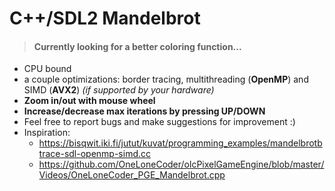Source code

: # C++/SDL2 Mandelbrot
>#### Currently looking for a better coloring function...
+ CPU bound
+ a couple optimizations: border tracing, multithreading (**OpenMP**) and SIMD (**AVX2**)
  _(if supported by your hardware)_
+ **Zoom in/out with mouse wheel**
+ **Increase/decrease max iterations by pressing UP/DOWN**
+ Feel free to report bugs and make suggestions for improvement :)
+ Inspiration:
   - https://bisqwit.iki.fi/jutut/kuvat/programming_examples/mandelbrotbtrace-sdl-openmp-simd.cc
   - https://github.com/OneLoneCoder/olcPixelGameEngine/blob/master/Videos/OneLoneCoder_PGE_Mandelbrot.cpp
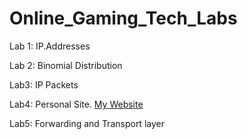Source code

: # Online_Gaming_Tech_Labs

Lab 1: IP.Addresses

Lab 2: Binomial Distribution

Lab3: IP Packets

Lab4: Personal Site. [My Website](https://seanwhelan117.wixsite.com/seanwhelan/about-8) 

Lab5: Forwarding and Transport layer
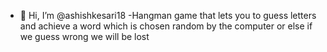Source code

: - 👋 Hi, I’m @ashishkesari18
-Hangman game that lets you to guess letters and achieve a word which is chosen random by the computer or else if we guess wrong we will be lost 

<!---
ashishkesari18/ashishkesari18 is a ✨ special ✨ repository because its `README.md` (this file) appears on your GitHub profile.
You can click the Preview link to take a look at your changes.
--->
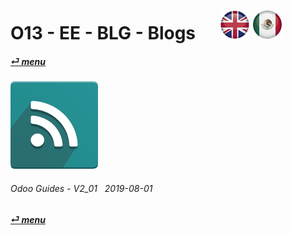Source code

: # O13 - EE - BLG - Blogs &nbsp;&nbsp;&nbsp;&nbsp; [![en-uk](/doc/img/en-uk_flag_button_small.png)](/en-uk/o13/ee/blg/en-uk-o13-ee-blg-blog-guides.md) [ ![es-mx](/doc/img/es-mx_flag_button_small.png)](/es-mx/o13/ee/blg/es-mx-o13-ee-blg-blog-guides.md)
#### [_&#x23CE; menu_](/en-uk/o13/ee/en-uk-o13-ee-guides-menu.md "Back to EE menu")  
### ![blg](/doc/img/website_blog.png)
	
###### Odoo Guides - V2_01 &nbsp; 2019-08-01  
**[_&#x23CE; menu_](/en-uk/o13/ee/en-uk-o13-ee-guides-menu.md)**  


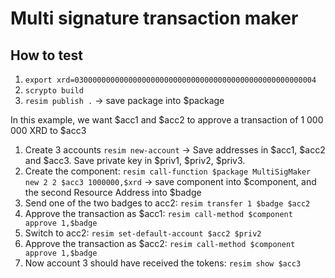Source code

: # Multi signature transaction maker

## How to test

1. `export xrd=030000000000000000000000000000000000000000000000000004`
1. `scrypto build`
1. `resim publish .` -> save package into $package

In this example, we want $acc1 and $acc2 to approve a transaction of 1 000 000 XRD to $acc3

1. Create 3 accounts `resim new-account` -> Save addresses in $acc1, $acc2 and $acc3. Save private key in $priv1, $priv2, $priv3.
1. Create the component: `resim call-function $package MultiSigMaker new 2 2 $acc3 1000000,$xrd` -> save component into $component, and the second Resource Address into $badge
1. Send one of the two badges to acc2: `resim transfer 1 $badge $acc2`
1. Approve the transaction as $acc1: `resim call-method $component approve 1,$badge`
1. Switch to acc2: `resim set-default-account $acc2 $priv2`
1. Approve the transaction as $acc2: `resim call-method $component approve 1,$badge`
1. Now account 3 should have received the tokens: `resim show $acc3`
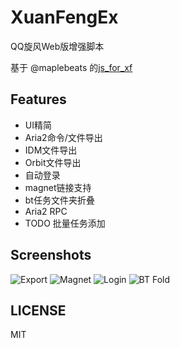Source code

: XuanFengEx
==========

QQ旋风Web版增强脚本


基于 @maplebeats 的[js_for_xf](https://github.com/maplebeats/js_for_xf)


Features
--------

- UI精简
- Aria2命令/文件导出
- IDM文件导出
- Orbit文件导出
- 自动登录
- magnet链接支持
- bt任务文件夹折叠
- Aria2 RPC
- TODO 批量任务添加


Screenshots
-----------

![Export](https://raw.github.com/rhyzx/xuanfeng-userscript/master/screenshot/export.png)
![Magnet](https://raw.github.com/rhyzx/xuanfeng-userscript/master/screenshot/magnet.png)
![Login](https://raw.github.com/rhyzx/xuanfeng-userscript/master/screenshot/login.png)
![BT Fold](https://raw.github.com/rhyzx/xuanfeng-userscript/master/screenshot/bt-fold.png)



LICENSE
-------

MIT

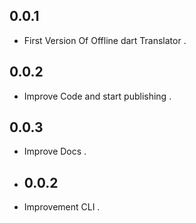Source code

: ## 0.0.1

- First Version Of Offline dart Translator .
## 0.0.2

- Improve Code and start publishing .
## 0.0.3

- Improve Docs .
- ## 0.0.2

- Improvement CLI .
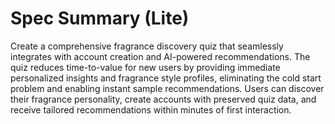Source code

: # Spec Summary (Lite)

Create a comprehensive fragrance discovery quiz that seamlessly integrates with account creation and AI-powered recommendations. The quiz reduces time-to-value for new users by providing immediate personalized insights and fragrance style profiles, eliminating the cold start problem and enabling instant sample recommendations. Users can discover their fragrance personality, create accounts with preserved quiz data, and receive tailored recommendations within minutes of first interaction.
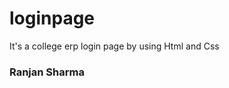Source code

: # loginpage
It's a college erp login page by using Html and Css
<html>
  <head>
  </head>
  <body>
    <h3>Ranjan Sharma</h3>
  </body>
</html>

•••••

REQUIREMENT:
Go over the data and return every line that includes the word "accounts".

WORKED SOLUTION:
1. Create 3 accounts `resim new-account` -> Save addresses in $acc1, $acc2 and $acc3. Save private key in $priv1, $priv2, $priv3.
Create a comprehensive fragrance discovery quiz that seamlessly integrates with account creation and AI-powered recommendations. The quiz reduces time-to-value for new users by providing immediate personalized insights and fragrance style profiles, eliminating the cold start problem and enabling instant sample recommendations. Users can discover their fragrance personality, create accounts with preserved quiz data, and receive tailored recommendations within minutes of first interaction.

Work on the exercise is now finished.